To address these questions, one must first understand the role of the Competition Act, a Canadian federal law which aims, namely, to protect consumers by encouraging robust competition among businesses.
Why Is Competition so Important?
In a market economy, competition allows consumers to enjoy a broader selection of higher‑quality services offered at more competitive prices. It’s thought that a company provides better value when it has to compete with others to attract customers.
The real estate brokerage industry is no exception. Every broker must convince their clients that their services, expertise, guidance, and marketing strategy justify their fee.
Real Estate Brokers Are Competitors
The general public is usually unaware that real estate brokers, including those working under the same well-known agency, remain self-employed entrepreneurs as defined by the Act.
For example, a group of brokers may share an office within the same franchise, use some of the same tools, benefit from a common brand image, or receive similar training. Yet, this doesn’t mean that they operate together as a single company. Each broker makes their own commercial decisions, develops their own business strategy, and sets their own pricing structure.
Remuneration Is Negotiated Freely
Contrary to popular belief, in Canada, there is no mandatory or industry-imposed commission rate.
Each client can speak to several brokers to compare their services and terms. For their part, each broker is free to promote their business model and value proposition.
In other words, the broker must independently set their fees and negotiate them directly and openly with the client.
What Makes Conversations About Compensation so Tricky?
The Competition Act contains provisions designed to deter competing companies from colluding on prices. Section 45 of the Act specifically prohibits cooperation between competitors to fix, maintain, increase, or control prices. Section 90.1 of the Act also proscribes deals or arrangements between companies that hinder or considerably restrict competition. These provisions exist because, when competitors agree on their prices, they deprive consumers of the advantages normally associated with strong competition.
It’s also important to understand that the rules laid down in the Competition Act aren’t merely suggestions. Businesses and individuals who engage in anti-competitive behaviour may face serious consequences.
Some people might wonder why real estate agencies instruct their members on the potential risks of discussing remuneration. The answer is straightforward: these preventative measures ensure compliance with fair competition regulations.
The aim isn’t to stop brokers from offering different prices or developing innovative business models. On the contrary, it’s to preserve their commercial independence so that each can determine their own remuneration without interference and compete with other market players.
This approach fosters a healthy environment in which consumers have access to a diverse range of products and services tailored to their needs.

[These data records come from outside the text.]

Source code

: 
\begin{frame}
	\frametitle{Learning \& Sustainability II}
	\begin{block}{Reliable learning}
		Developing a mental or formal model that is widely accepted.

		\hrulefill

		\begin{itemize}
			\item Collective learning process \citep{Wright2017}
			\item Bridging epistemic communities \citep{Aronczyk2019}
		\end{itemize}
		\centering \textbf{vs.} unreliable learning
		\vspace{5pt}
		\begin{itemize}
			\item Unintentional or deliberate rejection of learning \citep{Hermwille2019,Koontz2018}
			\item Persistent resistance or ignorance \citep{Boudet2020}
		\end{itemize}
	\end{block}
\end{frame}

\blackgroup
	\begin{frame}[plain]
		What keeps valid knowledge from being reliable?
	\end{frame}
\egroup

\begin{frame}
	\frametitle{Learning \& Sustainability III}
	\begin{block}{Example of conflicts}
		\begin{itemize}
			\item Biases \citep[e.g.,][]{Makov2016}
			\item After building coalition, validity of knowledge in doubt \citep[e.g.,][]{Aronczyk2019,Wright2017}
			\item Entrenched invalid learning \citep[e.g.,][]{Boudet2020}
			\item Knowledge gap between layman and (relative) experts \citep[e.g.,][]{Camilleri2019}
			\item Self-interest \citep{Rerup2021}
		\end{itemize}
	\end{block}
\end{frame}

A Consumer Protection-Focused Process
From a fair competition law perspective, a market in which each broker can set their own fees and negotiate directly with their clients is generally regarded as favourable to consumers. This model accommodates a variety of business practices, service levels, and remuneration structures.

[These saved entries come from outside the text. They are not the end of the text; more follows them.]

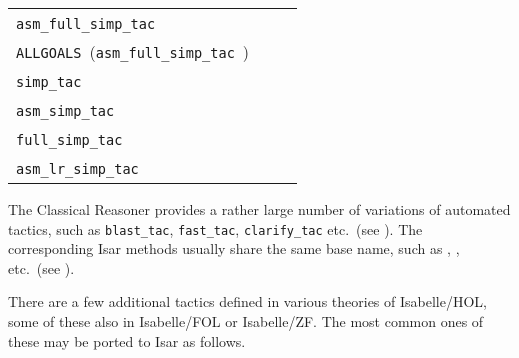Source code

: \begin{isabellebody}
\begin{isamarkuptext}
  \medskip
  \begin{tabular}{lll}
    \verb|asm_full_simp_tac|~\isa{{\isachardoublequote}{\isacharat}{\isacharbraceleft}simpset{\isacharbraceright}\ {\isadigit{1}}{\isachardoublequote}} & & \mbox{\isa{simp}} \\
    \verb|ALLGOALS|~(\verb|asm_full_simp_tac|~\isa{{\isachardoublequote}{\isacharat}{\isacharbraceleft}simpset{\isacharbraceright}{\isachardoublequote}}) & & \mbox{\isa{simp{\isacharunderscore}all}} \\[0.5ex]
    \verb|simp_tac|~\isa{{\isachardoublequote}{\isacharat}{\isacharbraceleft}simpset{\isacharbraceright}\ {\isadigit{1}}{\isachardoublequote}} & & \mbox{\isa{simp}}~\isa{{\isachardoublequote}{\isacharparenleft}no{\isacharunderscore}asm{\isacharparenright}{\isachardoublequote}} \\
    \verb|asm_simp_tac|~\isa{{\isachardoublequote}{\isacharat}{\isacharbraceleft}simpset{\isacharbraceright}\ {\isadigit{1}}{\isachardoublequote}} & & \mbox{\isa{simp}}~\isa{{\isachardoublequote}{\isacharparenleft}no{\isacharunderscore}asm{\isacharunderscore}simp{\isacharparenright}{\isachardoublequote}} \\
    \verb|full_simp_tac|~\isa{{\isachardoublequote}{\isacharat}{\isacharbraceleft}simpset{\isacharbraceright}\ {\isadigit{1}}{\isachardoublequote}} & & \mbox{\isa{simp}}~\isa{{\isachardoublequote}{\isacharparenleft}no{\isacharunderscore}asm{\isacharunderscore}use{\isacharparenright}{\isachardoublequote}} \\
    \verb|asm_lr_simp_tac|~\isa{{\isachardoublequote}{\isacharat}{\isacharbraceleft}simpset{\isacharbraceright}\ {\isadigit{1}}{\isachardoublequote}} & & \mbox{\isa{simp}}~\isa{{\isachardoublequote}{\isacharparenleft}asm{\isacharunderscore}lr{\isacharparenright}{\isachardoublequote}} \\
  \end{tabular}
  \medskip%
\end{isamarkuptext}%
\isamarkuptrue%
%
\isamarkuptrue%
%
\begin{isamarkuptext}%
The Classical Reasoner provides a rather large number of variations
  of automated tactics, such as \verb|blast_tac|, \verb|fast_tac|, \verb|clarify_tac| etc.\ (see \cite{isabelle-ref}).  The corresponding
  Isar methods usually share the same base name, such as \mbox{}, \mbox{}, \mbox{} etc.\ (see
  ).%
\end{isamarkuptext}%
\isamarkuptrue%
%
\isamarkuptrue%
%
\begin{isamarkuptext}%
There are a few additional tactics defined in various theories of
  Isabelle/HOL, some of these also in Isabelle/FOL or Isabelle/ZF.
  The most common ones of these may be ported to Isar as follows.


\end{isamarkuptext}
\end{isabellebody}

Consumers can thus select the service provider that aligns with their expectations, whether they prioritize experience, personalized support, technological tools, marketing reach, or cost.
The primary goal is to ensure that consumers base their choices on genuine competition between independent professionals, not under skewed market conditions.
To Conclude
The Competition Act plays a major role in the real estate sector by ensuring that brokers continue to determine their own fees for their services without constraint. The industry never imposes set brokerage fees. Instead, each broker and their client negotiate compensation freely and independently.
The safeguards surrounding conversations on remuneration aren’t intended to restrict competition, but rather to guarantee it. By avoiding discussions that could influence market prices, a competitive environment is maintained so consumers can compare offers, negotiate terms that suit them, and make an informed decision based on their needs.
Ultimately, competition acts as a mechanism for protecting consumers, and compliance with its rules helps to maintain a dynamic, transparent, and fair property market.